Yakir Golan, Co-founder & CEO at myDRO in his blog published last year in Venture Beat wrote that lightweight AI-based prediction models, which can reside and operate autonomously even on low computing power devices, can enable detection and blocking of suspicious activity in real time on the device or at the network level.

A lot of start-ups in the cyber security space are also working on promising technologies.

Two years ago even Check Point Software acquired an Israel-based company Lacoon Mobile Security, which uses AI in a big way. Lacoon not only provides the most comprehensive solution for iOS and Android but also delivers real-time mobile security and intelligence to an organization’s existing security and mobility infrastructures. Its patented technology detects device, application and in-network threats that others may have missed and quantified the risks and vulnerabilities that BYOD exposes to the enterprise.

US-based start up Jask helps users monitor networks end-to-end, using advanced AI to surface and triage the most relevant attacks while providing a clear picture of the attack surface. With instantaneous, deep knowledge about attacks, analysts can make decisions with more confidence and speed.

Yet another UK-based start-up Status Today has developed technology, which, by using Machine Learning techniques and Organizational Human Behavior, detects possible malicious behavior, no matter how big or small it is. The system doesn’t intercept data or intrude in the network, which might decrease the performance, but instead, uses a passive monitoring approach that sits behind the scene.

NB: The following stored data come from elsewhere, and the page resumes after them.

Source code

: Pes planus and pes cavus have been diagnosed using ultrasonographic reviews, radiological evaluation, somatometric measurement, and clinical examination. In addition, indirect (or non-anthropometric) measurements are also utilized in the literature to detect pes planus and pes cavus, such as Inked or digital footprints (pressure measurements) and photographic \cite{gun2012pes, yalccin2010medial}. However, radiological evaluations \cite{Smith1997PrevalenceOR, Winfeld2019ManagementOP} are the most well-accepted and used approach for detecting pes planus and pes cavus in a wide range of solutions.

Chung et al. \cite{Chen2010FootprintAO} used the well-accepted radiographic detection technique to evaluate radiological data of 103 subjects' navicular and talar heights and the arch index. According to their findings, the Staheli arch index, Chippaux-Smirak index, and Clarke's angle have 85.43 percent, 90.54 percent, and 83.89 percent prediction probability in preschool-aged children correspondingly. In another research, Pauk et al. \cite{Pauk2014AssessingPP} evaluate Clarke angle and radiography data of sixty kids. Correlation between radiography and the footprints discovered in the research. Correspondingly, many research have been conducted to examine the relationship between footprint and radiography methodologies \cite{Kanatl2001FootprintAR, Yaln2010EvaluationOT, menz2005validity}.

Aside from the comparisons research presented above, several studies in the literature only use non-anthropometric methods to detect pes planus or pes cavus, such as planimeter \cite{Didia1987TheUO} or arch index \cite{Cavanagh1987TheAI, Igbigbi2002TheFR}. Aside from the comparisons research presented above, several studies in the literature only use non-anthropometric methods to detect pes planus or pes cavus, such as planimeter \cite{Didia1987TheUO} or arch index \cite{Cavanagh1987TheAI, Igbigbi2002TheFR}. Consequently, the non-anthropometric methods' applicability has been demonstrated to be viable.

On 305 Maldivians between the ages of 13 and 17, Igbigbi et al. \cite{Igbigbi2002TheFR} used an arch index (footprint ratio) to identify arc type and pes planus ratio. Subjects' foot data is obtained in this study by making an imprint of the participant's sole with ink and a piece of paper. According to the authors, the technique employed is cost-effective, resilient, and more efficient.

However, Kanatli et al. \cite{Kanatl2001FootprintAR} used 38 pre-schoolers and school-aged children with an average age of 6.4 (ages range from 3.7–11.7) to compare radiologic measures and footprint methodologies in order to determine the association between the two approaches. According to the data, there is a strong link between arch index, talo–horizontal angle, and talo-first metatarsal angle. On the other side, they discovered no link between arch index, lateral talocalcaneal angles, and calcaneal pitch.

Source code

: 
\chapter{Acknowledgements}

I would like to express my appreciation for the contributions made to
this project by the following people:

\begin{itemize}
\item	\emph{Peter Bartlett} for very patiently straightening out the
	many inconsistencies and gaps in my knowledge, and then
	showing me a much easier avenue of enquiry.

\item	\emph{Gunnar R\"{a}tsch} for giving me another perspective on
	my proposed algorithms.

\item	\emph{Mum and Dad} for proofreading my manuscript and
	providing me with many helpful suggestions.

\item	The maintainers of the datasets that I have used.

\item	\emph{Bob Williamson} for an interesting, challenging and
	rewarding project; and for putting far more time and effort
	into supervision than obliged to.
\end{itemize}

A Germany-based start up Neokami is leveraging breakthroughs in Artificial Intelligence. Neokami’s CyberVault enables companies to discover, secure and govern sensitive data in the cloud, on premise, or across their physical assets.

Yet another emerging cyber security player Dark Trace uses AI to spot and prevent cyber crime before they actually take place. Darktrace’s Enterprise Immune System uses AI algorithms that mimic the human immune system to defend enterprise networks of all types and sizes. Its self-learning approach is the first non-consumer application of machine learning to work at scale, across all network types, from physical, virtualized, and cloud, through to IoT and industrial control systems.

The above listed AI-based security technologies, which emerged only in the recent years show a promising future wherein the integration of AI into the security systems can be of great benefit.

The developments taking place in the AI space can surely provide new tools for the threat hunters. It surely holds a promise for helping organizations protect both devices and networks even before a human being can detect or classify them.

Hal Lonas, CTO of Webroot says, “Machine learning techniques such as unsupervised learning and continuous retraining can keep us ahead of the cyber criminals.”